*** Data under study ***

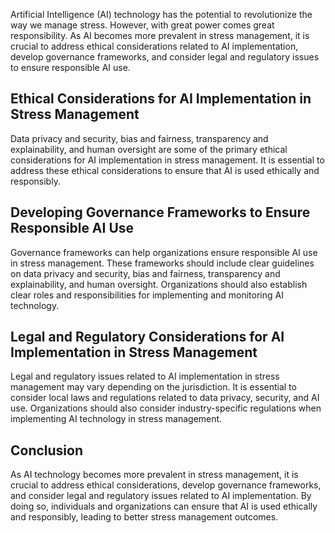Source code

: 

Artificial Intelligence (AI) technology has the potential to revolutionize the way we manage stress. However, with great power comes great responsibility. As AI becomes more prevalent in stress management, it is crucial to address ethical considerations related to AI implementation, develop governance frameworks, and consider legal and regulatory issues to ensure responsible AI use.

Ethical Considerations for AI Implementation in Stress Management
-----------------------------------------------------------------

Data privacy and security, bias and fairness, transparency and explainability, and human oversight are some of the primary ethical considerations for AI implementation in stress management. It is essential to address these ethical considerations to ensure that AI is used ethically and responsibly.

Developing Governance Frameworks to Ensure Responsible AI Use
-------------------------------------------------------------

Governance frameworks can help organizations ensure responsible AI use in stress management. These frameworks should include clear guidelines on data privacy and security, bias and fairness, transparency and explainability, and human oversight. Organizations should also establish clear roles and responsibilities for implementing and monitoring AI technology.

Legal and Regulatory Considerations for AI Implementation in Stress Management
------------------------------------------------------------------------------

Legal and regulatory issues related to AI implementation in stress management may vary depending on the jurisdiction. It is essential to consider local laws and regulations related to data privacy, security, and AI use. Organizations should also consider industry-specific regulations when implementing AI technology in stress management.

Conclusion
----------

As AI technology becomes more prevalent in stress management, it is crucial to address ethical considerations, develop governance frameworks, and consider legal and regulatory issues related to AI implementation. By doing so, individuals and organizations can ensure that AI is used ethically and responsibly, leading to better stress management outcomes.
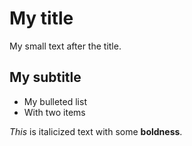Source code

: # My title

My small text after the title.

## My subtitle

* My bulleted list
* With two items

_This_ is italicized text with some **boldness**.

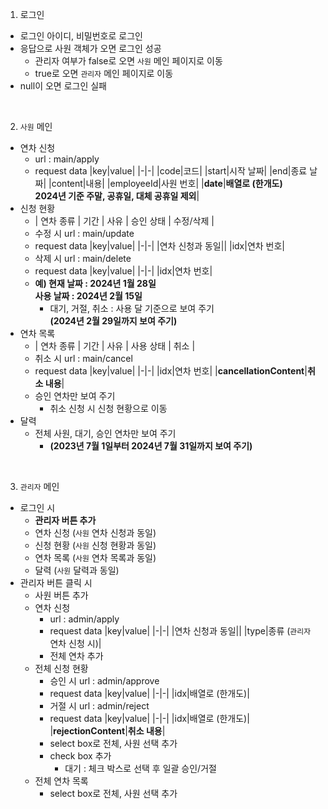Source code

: 1. 로그인
- 로그인 아이디, 비밀번호로 로그인
- 응답으로 사원 객체가 오면 로그인 성공
    - 관리자 여부가 false로 오면 `사원` 메인 페이지로 이동
    - true로 오면 `관리자` 메인 페이지로 이동
- null이 오면 로그인 실패

<br>

2. `사원` 메인
- 연차 신청
    - url : main/apply
    - request data
        |key|value|
        |-|-|
        |code|코드|
        |start|시작 날짜|
        |end|종료 날짜|
        |content|내용|
        |employeeId|사원 번호|
        |<b>date</b>|<b>배열로 (한개도)<br>2024년 기준 주말, 공휴일, 대체 공휴일 제외</b>|
- 신청 현황<br>
    - | 연차 종류 | 기간 | 사유 | 승인 상태 | 수정/삭제 |
    - 수정 시 url : main/update
    - request data
        |key|value|
        |-|-|
        |연차 신청과 동일||
        |idx|연차 번호|
    - 삭제 시 url : main/delete
    - request data
        |key|value|
        |-|-|
        |idx|연차 번호|
    - <b>예) 현재 날짜 : 2024년 1월 28일<br>
    사용 날짜 : 2024년 2월 15일</b><br>
        - 대기, 거절, 취소 : 사용 달 기준으로 보여 주기<br>
            <b>(2024년 2월 29일까지 보여 주기)</b>
- 연차 목록
    - | 연차 종류 | 기간 | 사유 | 사용 상태 | 취소 |
    - 취소 시 url : main/cancel
    - request data
        |key|value|
        |-|-|
        |idx|연차 번호|
        |<b>cancellationContent</b>|<b>취소 내용</b>|
    - 승인 연차만 보여 주기<br>
        - 취소 신청 시 신청 현황으로 이동
- 달력
    - 전체 사원, 대기, 승인 연차만 보여 주기
        - <b>(2023년 7월 1일부터 2024년 7월 31일까지 보여 주기)</b>

<br>

3. `관리자` 메인
- 로그인 시
    - <b>관리자 버튼 추가</b>
    - 연차 신청 (`사원` 연차 신청과 동일)
    - 신청 현황 (`사원` 신청 현황과 동일)
    - 연차 목록 (`사원` 연차 목록과 동일)
    - 달력 (`사원` 달력과 동일)
- 관리자 버튼 클릭 시
    - 사원 버튼 추가
    - 연차 신청
        - url : admin/apply
        - request data
            |key|value|
            |-|-|
            |연차 신청과 동일||
            |type|종류 (`관리자` 연차 신청 시)|
        - 전체 연차 추가
    - 전체 신청 현황
        - 승인 시 url : admin/approve
        - request data
            |key|value|
            |-|-|
            |idx|배열로 (한개도)|
        - 거절 시 url : admin/reject
        - request data
            |key|value|
            |-|-|
            |idx|배열로 (한개도)|
            |<b>rejectionContent</b>|<b>취소 내용</b>|
        - select box로 전체, 사원 선택 추가
        - check box 추가
            - 대기 : 체크 박스로 선택 후 일괄 승인/거절
    - 전체 연차 목록
        - select box로 전체, 사원 선택 추가
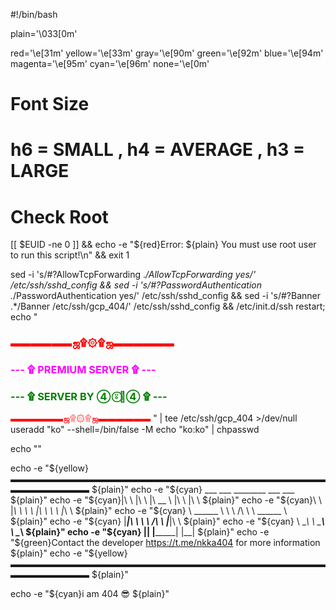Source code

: #!/bin/bash

plain='\033[0m'

red='\e[31m'
yellow='\e[33m'
gray='\e[90m'
green='\e[92m'
blue='\e[94m'
magenta='\e[95m'
cyan='\e[96m'
none='\e[0m'
# Font Size
# h6 = SMALL , h4 = AVERAGE , h3 = LARGE
# Check Root
[[ $EUID -ne 0 ]] && echo -e "${red}Error: ${plain} You must use root user to run this script!\n" && exit 1

sed -i 's/#\?AllowTcpForwarding .*/AllowTcpForwarding yes/' /etc/ssh/sshd_config && sed -i 's/#\?PasswordAuthentication .*/PasswordAuthentication yes/' /etc/ssh/sshd_config && sed -i 's/#\?Banner .*/Banner \/etc\/ssh\/gcp_404/' /etc/ssh/sshd_config && /etc/init.d/ssh restart;
echo "
<h3><font color='red'>▬▬▬▬▬▬ஜ۩۞۩ஜ▬▬▬▬▬▬
</font></h3>
<h3><font color='magenta'>--- ۩ PREMIUM SERVER ۩ ---
</font></h3>

<h3><font color='green'>--- ۩ SERVER BY ④ ⍤⃝🌻④ ۩ ---
</font></h3

<h3><font color='red'>▬▬▬▬▬▬ஜ۩۞۩ஜ▬▬▬▬▬▬
</font></h3>" | tee /etc/ssh/gcp_404 >/dev/null
useradd "ko" --shell=/bin/false -M
echo "ko:ko" | chpasswd

echo ""

echo -e "${yellow}▬▬▬▬▬▬▬▬▬▬▬▬▬▬▬▬▬▬▬▬▬▬▬▬▬▬▬▬▬▬▬▬▬▬▬▬▬▬▬▬▬▬▬▬▬ ${plain}"
echo -e "${cyan} ___   ___          ________          ___   ___                               ${plain}"
echo -e "${cyan}|\  \ |\  \        |\   __  \        |\  \ |\  \                              ${plain}"
echo -e "${cyan}\ \  \|_\  \       \ \  \|\  \       \ \  \|_\  \                             ${plain}"
echo -e "${cyan} \ \______  \       \ \  \/\  \       \ \______  \                            ${plain}"
echo -e "${cyan}  \|_____|\  \       \ \  \/\  \       \|_____|\  \                           ${plain}"
echo -e "${cyan}         \ \__\       \ \_______\             \ \__\                          ${plain}"
echo -e "${cyan}          \|__|        \|_______|              \|__|                          ${plain}"
echo -e "${green}Contact the developer https://t.me/nkka404 for more information              ${plain}"
echo -e "${yellow}▬▬▬▬▬▬▬▬▬▬▬▬▬▬▬▬▬▬▬▬▬▬▬▬▬▬▬▬▬▬▬▬▬▬▬▬▬▬▬▬▬▬▬▬▬ ${plain}"

echo -e "${cyan}i am 404 😎 ${plain}"

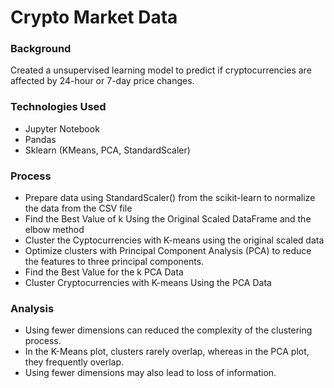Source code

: # Crypto Market Data 

### Background
Created a unsupervised learning model to predict if cryptocurrencies are affected by 24-hour or 7-day price changes. 

### Technologies Used 
- Jupyter Notebook
- Pandas
- Sklearn (KMeans, PCA, StandardScaler)

### Process 
- Prepare data using StandardScaler() from the scikit-learn to normalize the data from the CSV file 
- Find the Best Value of k Using the Original Scaled DataFrame and the elbow method
- Cluster the Cyptocurrencies with K-means using the original scaled data
- Optimize clusters with Principal Component Analysis (PCA) to reduce the features to three principal components.
- Find the Best Value for the k PCA Data
- Cluster Cryptocurrencies with K-means Using the PCA Data


### Analysis 
- Using fewer dimensions can reduced the complexity of the clustering process.
- In the K-Means plot, clusters rarely overlap, whereas in the PCA plot, they frequently overlap.
- Using fewer dimensions may also lead to loss of information. 

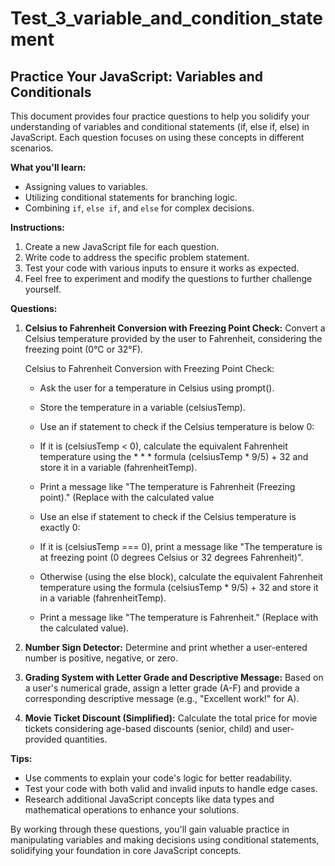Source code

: # Test_3_variable_and_condition_statement

## Practice Your JavaScript: Variables and Conditionals

This document provides four practice questions to help you solidify your understanding of variables and conditional statements (if, else if, else) in JavaScript. Each question focuses on using these concepts in different scenarios.

**What you'll learn:**

* Assigning values to variables.
* Utilizing conditional statements for branching logic.
* Combining `if`, `else if`, and `else` for complex decisions.

**Instructions:**

1. Create a new JavaScript file for each question.
2. Write code to address the specific problem statement.
3. Test your code with various inputs to ensure it works as expected.
4. Feel free to experiment and modify the questions to further challenge yourself.

**Questions:**

1. **Celsius to Fahrenheit Conversion with Freezing Point Check:**
   Convert a Celsius temperature provided by the user to Fahrenheit, considering the freezing point (0°C or 32°F).

   Celsius to Fahrenheit Conversion with Freezing Point Check:

   * Ask the user for a temperature in Celsius using prompt().
   * Store the temperature in a variable (celsiusTemp).
   * Use an if statement to check if the Celsius temperature is below 0:
   * If it is (celsiusTemp < 0), calculate the equivalent Fahrenheit temperature using the * * * formula (celsiusTemp * 9/5) + 32 and store it in a variable (fahrenheitTemp).
    *  Print a message like "The temperature is <freezingPointInFahrenheit> Fahrenheit (Freezing point)." (Replace <freezingPointInFahrenheit> with the calculated value

    * Use an else if statement to check if the Celsius temperature is exactly 0:
     * If it is (celsiusTemp === 0), print a message like "The temperature is at freezing point (0 degrees Celsius or 32 degrees Fahrenheit)".
     * Otherwise (using the else block), calculate the equivalent Fahrenheit temperature using the formula (celsiusTemp * 9/5) + 32 and store it in a variable (fahrenheitTemp).
    * Print a message like "The temperature is <fahrenheitTemp> Fahrenheit." (Replace <fahrenheitTemp> with the calculated value).


2. **Number Sign Detector:**
   Determine and print whether a user-entered number is positive, negative, or zero.
3. **Grading System with Letter Grade and Descriptive Message:**
   Based on a user's numerical grade, assign a letter grade (A-F) and provide a corresponding descriptive message (e.g., "Excellent work!" for A).
4. **Movie Ticket Discount (Simplified):**
   Calculate the total price for movie tickets considering age-based discounts (senior, child) and user-provided quantities.

**Tips:**

* Use comments to explain your code's logic for better readability.
* Test your code with both valid and invalid inputs to handle edge cases.
* Research additional JavaScript concepts like data types and mathematical operations to enhance your solutions.

By working through these questions, you'll gain valuable practice in manipulating variables and making decisions using conditional statements, solidifying your foundation in core JavaScript concepts.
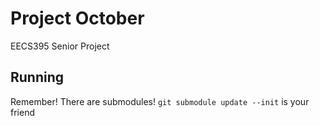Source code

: Project October
===================

EECS395 Senior Project

Running
-------

Remember! There are submodules!  `git submodule update --init` is your friend
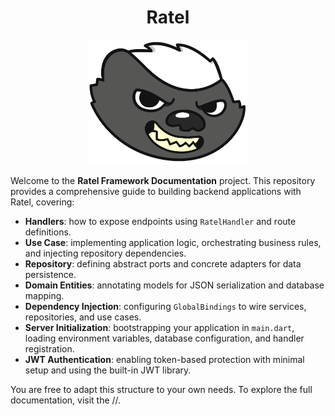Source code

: <h1 align="center">Ratel</h1>

<div align="center">
  <img src="./static/img/Ratel.png" height="200" alt="Ratel Logo" />
</div>

Welcome to the **Ratel Framework Documentation** project. This repository provides a comprehensive guide to building backend applications with Ratel, covering:

- **Handlers**: how to expose endpoints using `RatelHandler` and route definitions.
- **Use Case**: implementing application logic, orchestrating business rules, and injecting repository dependencies.
- **Repository**: defining abstract ports and concrete adapters for data persistence.
- **Domain Entities**: annotating models for JSON serialization and database mapping.
- **Dependency Injection**: configuring `GlobalBindings` to wire services, repositories, and use cases.
- **Server Initialization**: bootstrapping your application in `main.dart`, loading environment variables, database configuration, and handler registration.
- **JWT Authentication**: enabling token-based protection with minimal setup and using the built-in JWT library.

You are free to adapt this structure to your own needs. To explore the full documentation, visit the //.
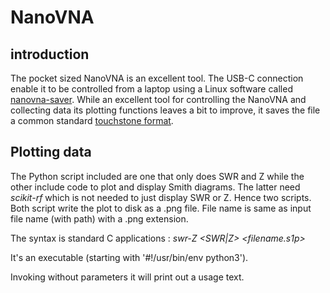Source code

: # NanoVNA

## introduction
The pocket sized NanoVNA is an excellent tool. The USB-C connection
enable it to be controlled from a laptop using a Linux software called
[nanovna-saver](https://nanovna.com/?page_id=90). While an excellent 
tool for controlling the NanoVNA and collecting data its plotting
functions leaves a bit to improve, it saves the file a common standard
[touchstone format](https://en.wikipedia.org/wiki/Touchstone_file). 

## Plotting data
The Python script included are one that only does SWR and Z while the other include 
code to plot and display Smith diagrams. The latter need *scikit-rf* which is not
needed to just display SWR or Z. Hence two scripts. Both script write the plot to
disk as a .png file. File name is same as input file name (with path) 
with a .png extension.

The syntax is standard C applications : *swr-Z <SWR|Z> <filename.s1p>*

It's an executable (starting with '#!/usr/bin/env python3').

Invoking without parameters it will print out a usage text. 



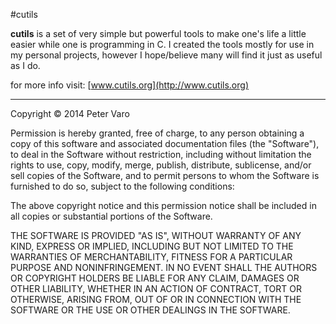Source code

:#cutils

**cutils** is a set of very simple but powerful tools to make one's life a
little easier while one is programming in C. I created the tools mostly for
use in my personal projects, however I hope/believe many will find it just as
useful as I do.

for more info visit: [www.cutils.org](http://www.cutils.org)

- - -
Copyright &copy; 2014 Peter Varo

Permission is hereby granted, free of charge, to any person obtaining a copy of
this software and associated documentation files (the "Software"), to deal in
the Software without restriction, including without limitation the rights to
use, copy, modify, merge, publish, distribute, sublicense, and/or sell copies of
the Software, and to permit persons to whom the Software is furnished to do so,
subject to the following conditions:

The above copyright notice and this permission notice shall be included in all
copies or substantial portions of the Software.

THE SOFTWARE IS PROVIDED "AS IS", WITHOUT WARRANTY OF ANY KIND, EXPRESS OR
IMPLIED, INCLUDING BUT NOT LIMITED TO THE WARRANTIES OF MERCHANTABILITY,
FITNESS FOR A PARTICULAR PURPOSE AND NONINFRINGEMENT. IN NO EVENT SHALL THE
AUTHORS OR COPYRIGHT HOLDERS BE LIABLE FOR ANY CLAIM, DAMAGES OR OTHER
LIABILITY, WHETHER IN AN ACTION OF CONTRACT, TORT OR OTHERWISE, ARISING FROM,
OUT OF OR IN CONNECTION WITH THE SOFTWARE OR THE USE OR OTHER DEALINGS IN THE
SOFTWARE.

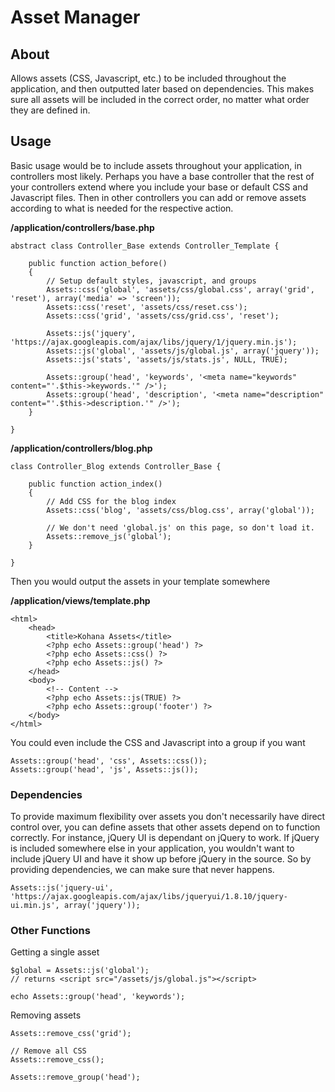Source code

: # Asset Manager

## About

Allows assets (CSS, Javascript, etc.) to be included throughout the application, and then outputted later based on dependencies.
This makes sure all assets will be included in the correct order, no matter what order they are defined in.

## Usage

Basic usage would be to include assets throughout your application, in controllers most likely. Perhaps you have a base controller that the
rest of your controllers extend where you include your base or default CSS and Javascript files. Then in other controllers you can add or remove
assets according to what is needed for the respective action.

**/application/controllers/base.php**

	abstract class Controller_Base extends Controller_Template {
	
		public function action_before()
		{
			// Setup default styles, javascript, and groups
			Assets::css('global', 'assets/css/global.css', array('grid', 'reset'), array('media' => 'screen'));
			Assets::css('reset', 'assets/css/reset.css');
			Assets::css('grid', 'assets/css/grid.css', 'reset');
			
			Assets::js('jquery', 'https://ajax.googleapis.com/ajax/libs/jquery/1/jquery.min.js');
			Assets::js('global', 'assets/js/global.js', array('jquery'));
			Assets::js('stats', 'assets/js/stats.js', NULL, TRUE);
			
			Assets::group('head', 'keywords', '<meta name="keywords" content="'.$this->keywords.'" />');
			Assets::group('head', 'description', '<meta name="description" content="'.$this->description.'" />');
		}
	
	}

**/application/controllers/blog.php**

	class Controller_Blog extends Controller_Base {
		
		public function action_index()
		{
			// Add CSS for the blog index
			Assets::css('blog', 'assets/css/blog.css', array('global'));
			
			// We don't need 'global.js' on this page, so don't load it.
			Assets::remove_js('global');
		}
		
	}

Then you would output the assets in your template somewhere

**/application/views/template.php**

	<html>
		<head>
			<title>Kohana Assets</title>
			<?php echo Assets::group('head') ?>
			<?php echo Assets::css() ?>
			<?php echo Assets::js() ?>
		</head>
		<body>
			<!-- Content -->
			<?php echo Assets::js(TRUE) ?>
			<?php echo Assets::group('footer') ?>
		</body>
	</html>

You could even include the CSS and Javascript into a group if you want

	Assets::group('head', 'css', Assets::css());
	Assets::group('head', 'js', Assets::js());

### Dependencies

To provide maximum flexibility over assets you don't necessarily have direct control over, you can define assets that other assets
depend on to function correctly.
For instance, jQuery UI is dependant on jQuery to work. If jQuery is included somewhere else in your application, you wouldn't want to include
jQuery UI and have it show up before jQuery in the source. So by providing dependencies, we can make sure that never happens.

	Assets::js('jquery-ui', 'https://ajax.googleapis.com/ajax/libs/jqueryui/1.8.10/jquery-ui.min.js', array('jquery'));
	
### Other Functions

Getting a single asset

	$global = Assets::js('global');
	// returns <script src="/assets/js/global.js"></script>
	
	echo Assets::group('head', 'keywords');

Removing assets

	Assets::remove_css('grid');
	
	// Remove all CSS
	Assets::remove_css();
	
	Assets::remove_group('head');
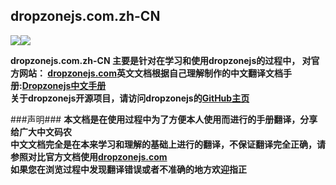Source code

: ## dropzonejs.com.zh-CN ##
![](https://img.shields.io/badge/licensed-MIT-green.svg)![](https://img.shields.io/github/issues/wxb/dropzonejs.com.zh-CN.svg)  

**dropzonejs.com.zh-CN 主要是针对在学习和使用dropzonejs的过程中， 对官方网站： [dropzonejs.com](http://www.dropzonejs.com/)英文文档根据自己理解制作的中文翻译文档手册:[Dropzonejs中文手册](http://wxb.github.io/dropzonejs.com.zh-CN/dropzonezh-CN/)**   
**关于dropzonejs开源项目，请访问dropzonejs的[GitHub主页](https://github.com/enyo/dropzone)**  

###声明###
**本文档是在使用过程中为了方便本人使用而进行的手册翻译，分享给广大中文码农**  
**中文文档完全是在本来学习和理解的基础上进行的翻译，不保证翻译完全正确，请参照对比官方文档使用[dropzonejs.com](http://www.dropzonejs.com/)**  
**如果您在浏览过程中发现翻译错误或者不准确的地方欢迎指正**  

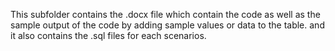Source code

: This subfolder contains the .docx file which contain the code as well as the sample output of the code by adding sample values or data to the table. and it also contains the .sql files for each scenarios.
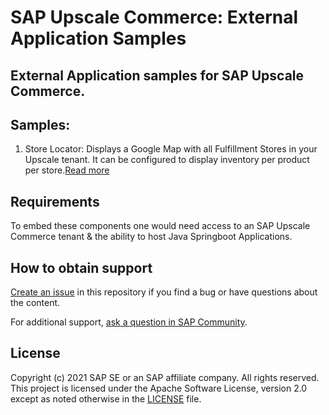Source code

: # SAP Upscale Commerce: External Application Samples

## External Application samples for SAP Upscale Commerce.

## Samples:

1) Store Locator: Displays a Google Map with all Fulfillment Stores in your Upscale tenant. It can be configured to display inventory per product per store.[Read more](https://github.com/SAP-samples/upscale-commerce-external-application/tree/sample/store-locator-inventory-intermediary)

## Requirements

To embed these components one would need access to an SAP Upscale Commerce tenant & the ability to host Java Springboot Applications.

## How to obtain support

[Create an issue](https://github.com/SAP-samples/<repository-name>/issues) in this repository if you find a bug or have questions about the content.
 
For additional support, [ask a question in SAP Community](https://answers.sap.com/questions/ask.html).

## License
Copyright (c) 2021 SAP SE or an SAP affiliate company. All rights reserved. This project is licensed under the Apache Software License, version 2.0 except as noted otherwise in the [LICENSE](LICENSES/Apache-2.0.txt) file.
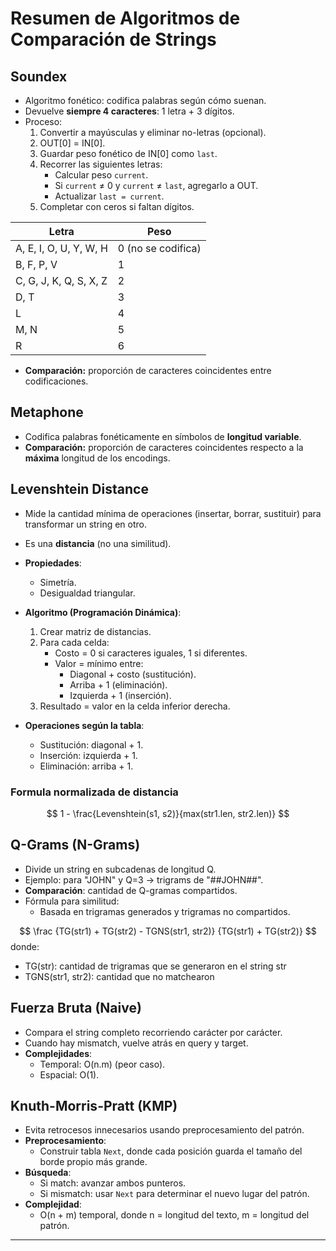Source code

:# Resumen de Algoritmos de Comparación de Strings

## Soundex
- Algoritmo fonético: codifica palabras según cómo suenan.
- Devuelve **siempre 4 caracteres**: 1 letra + 3 dígitos.
- Proceso:
    1. Convertir a mayúsculas y eliminar no-letras (opcional).
    2. OUT[0] = IN[0].
    3. Guardar peso fonético de IN[0] como `last`.
    4. Recorrer las siguientes letras:
        - Calcular peso `current`.
        - Si `current` ≠ 0 y `current` ≠ `last`, agregarlo a OUT.
        - Actualizar `last = current`.
    5. Completar con ceros si faltan dígitos.

| Letra                  | Peso               |
|------------------------|--------------------|
| A, E, I, O, U, Y, W, H | 0 (no se codifica) |
| B, F, P, V             | 1                  |
| C, G, J, K, Q, S, X, Z | 2                  |
| D, T                   | 3                  |
| L                      | 4                  |
| M, N                   | 5                  | 
| R                      | 6                  |

- **Comparación:** proporción de caracteres coincidentes entre codificaciones.

## Metaphone
- Codifica palabras fonéticamente en símbolos de **longitud variable**.
- **Comparación:** proporción de caracteres coincidentes respecto a la **máxima** longitud de los encodings.

## Levenshtein Distance
- Mide la cantidad mínima de operaciones (insertar, borrar, sustituir) para transformar un string en otro.
- Es una **distancia** (no una similitud).
- **Propiedades**:
    - Simetría.
    - Desigualdad triangular.

- **Algoritmo (Programación Dinámica)**:
    1. Crear matriz de distancias.
    2. Para cada celda:
        - Costo = 0 si caracteres iguales, 1 si diferentes.
        - Valor = mínimo entre:
            - Diagonal + costo (sustitución).
            - Arriba + 1 (eliminación).
            - Izquierda + 1 (inserción).
    3. Resultado = valor en la celda inferior derecha.

- **Operaciones según la tabla**:
    - Sustitución: diagonal + 1.
    - Inserción: izquierda + 1.
    - Eliminación: arriba + 1.

### Formula normalizada de distancia
$$
1 - \frac{Levenshtein(s1, s2)}{max(str1.len, str2.len)}
$$

## Q-Grams (N-Grams)
- Divide un string en subcadenas de longitud Q.
- Ejemplo: para "JOHN" y Q=3 → trigrams de "##JOHN##".
- **Comparación**: cantidad de Q-gramas compartidos.
- Fórmula para similitud:
    - Basada en trigramas generados y trigramas no compartidos.

$$
\frac {TG(str1) + TG(str2) - TGNS(str1, str2)} {TG(str1) + TG(str2)}
$$
donde:
* TG(str): cantidad de trigramas que se generaron en el string str
* TGNS(str1, str2): cantidad que no matchearon

## Fuerza Bruta (Naive)
- Compara el string completo recorriendo carácter por carácter.
- Cuando hay mismatch, vuelve atrás en query y target.
- **Complejidades**:
    - Temporal: O(n.m) (peor caso).
    - Espacial: O(1).

## Knuth-Morris-Pratt (KMP)
- Evita retrocesos innecesarios usando preprocesamiento del patrón.
- **Preprocesamiento**:
    - Construir tabla `Next`, donde cada posición guarda el tamaño del borde propio más grande.
- **Búsqueda**:
    - Si match: avanzar ambos punteros.
    - Si mismatch: usar `Next` para determinar el nuevo lugar del patrón.
- **Complejidad**:
    - O(n + m) temporal, donde n = longitud del texto, m = longitud del patrón.

---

*** End of Data under study ***

Pull out each line of the records holding the string "needed".

needed to just display SWR or Z. Hence two scripts. Both script write the plot to
assets according to what is needed for the respective action.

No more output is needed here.